EXERCISE PROMPT. The lines to copy are those with "solutions" in them. Pull each one from the entries below.

SUPPLIED MATERIAL.
━━━━
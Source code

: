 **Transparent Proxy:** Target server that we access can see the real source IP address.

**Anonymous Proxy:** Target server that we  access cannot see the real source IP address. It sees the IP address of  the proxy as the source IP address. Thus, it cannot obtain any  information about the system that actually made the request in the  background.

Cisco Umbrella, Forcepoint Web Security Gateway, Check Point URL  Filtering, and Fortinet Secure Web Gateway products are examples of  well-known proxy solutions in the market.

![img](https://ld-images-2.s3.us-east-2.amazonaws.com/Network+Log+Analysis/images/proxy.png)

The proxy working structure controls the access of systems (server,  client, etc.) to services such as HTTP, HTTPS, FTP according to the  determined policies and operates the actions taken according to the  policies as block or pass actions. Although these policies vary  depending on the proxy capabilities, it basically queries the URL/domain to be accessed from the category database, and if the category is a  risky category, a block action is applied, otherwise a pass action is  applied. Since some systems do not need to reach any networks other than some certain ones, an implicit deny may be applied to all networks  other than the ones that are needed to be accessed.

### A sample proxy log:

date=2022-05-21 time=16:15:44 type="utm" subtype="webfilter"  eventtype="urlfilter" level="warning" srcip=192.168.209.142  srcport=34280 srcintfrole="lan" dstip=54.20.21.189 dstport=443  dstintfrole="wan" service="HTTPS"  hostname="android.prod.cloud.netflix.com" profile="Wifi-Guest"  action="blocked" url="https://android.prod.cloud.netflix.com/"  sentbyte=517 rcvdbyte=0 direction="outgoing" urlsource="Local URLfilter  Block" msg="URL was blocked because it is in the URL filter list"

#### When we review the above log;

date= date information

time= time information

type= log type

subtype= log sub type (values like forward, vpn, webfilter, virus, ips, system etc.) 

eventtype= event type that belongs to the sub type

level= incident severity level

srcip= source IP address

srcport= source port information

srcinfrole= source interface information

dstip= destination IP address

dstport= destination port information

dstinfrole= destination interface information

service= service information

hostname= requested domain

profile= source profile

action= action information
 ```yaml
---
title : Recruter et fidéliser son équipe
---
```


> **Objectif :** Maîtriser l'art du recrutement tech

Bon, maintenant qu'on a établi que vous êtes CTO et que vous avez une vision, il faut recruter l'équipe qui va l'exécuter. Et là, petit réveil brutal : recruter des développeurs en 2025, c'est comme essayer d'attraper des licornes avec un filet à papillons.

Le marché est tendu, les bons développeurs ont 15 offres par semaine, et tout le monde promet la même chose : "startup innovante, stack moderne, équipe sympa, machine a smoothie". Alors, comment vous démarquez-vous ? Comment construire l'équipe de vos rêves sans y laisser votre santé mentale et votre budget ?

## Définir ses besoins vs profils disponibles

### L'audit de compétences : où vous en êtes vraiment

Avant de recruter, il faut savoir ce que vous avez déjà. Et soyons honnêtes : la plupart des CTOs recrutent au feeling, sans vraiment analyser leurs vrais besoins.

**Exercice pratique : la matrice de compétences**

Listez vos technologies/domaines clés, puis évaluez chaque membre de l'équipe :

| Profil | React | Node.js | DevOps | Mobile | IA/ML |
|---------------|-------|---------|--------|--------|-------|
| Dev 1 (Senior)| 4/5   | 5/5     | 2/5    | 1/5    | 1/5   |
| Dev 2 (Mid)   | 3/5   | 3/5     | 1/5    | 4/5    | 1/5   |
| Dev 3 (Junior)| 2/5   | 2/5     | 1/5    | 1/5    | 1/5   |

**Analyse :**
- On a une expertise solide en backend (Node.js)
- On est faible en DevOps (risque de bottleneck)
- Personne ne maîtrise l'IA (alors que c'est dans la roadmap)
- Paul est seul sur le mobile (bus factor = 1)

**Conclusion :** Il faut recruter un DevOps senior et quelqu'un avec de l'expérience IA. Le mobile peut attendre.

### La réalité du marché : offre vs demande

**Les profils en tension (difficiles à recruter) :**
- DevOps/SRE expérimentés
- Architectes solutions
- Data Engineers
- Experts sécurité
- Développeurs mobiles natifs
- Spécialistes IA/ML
━━━━
RESPONSE TO THE EXERCISE.
Cisco Umbrella, Forcepoint Web Security Gateway, Check Point URL  Filtering, and Fortinet Secure Web Gateway products are examples of  well-known proxy solutions in the market.
- Architectes solutions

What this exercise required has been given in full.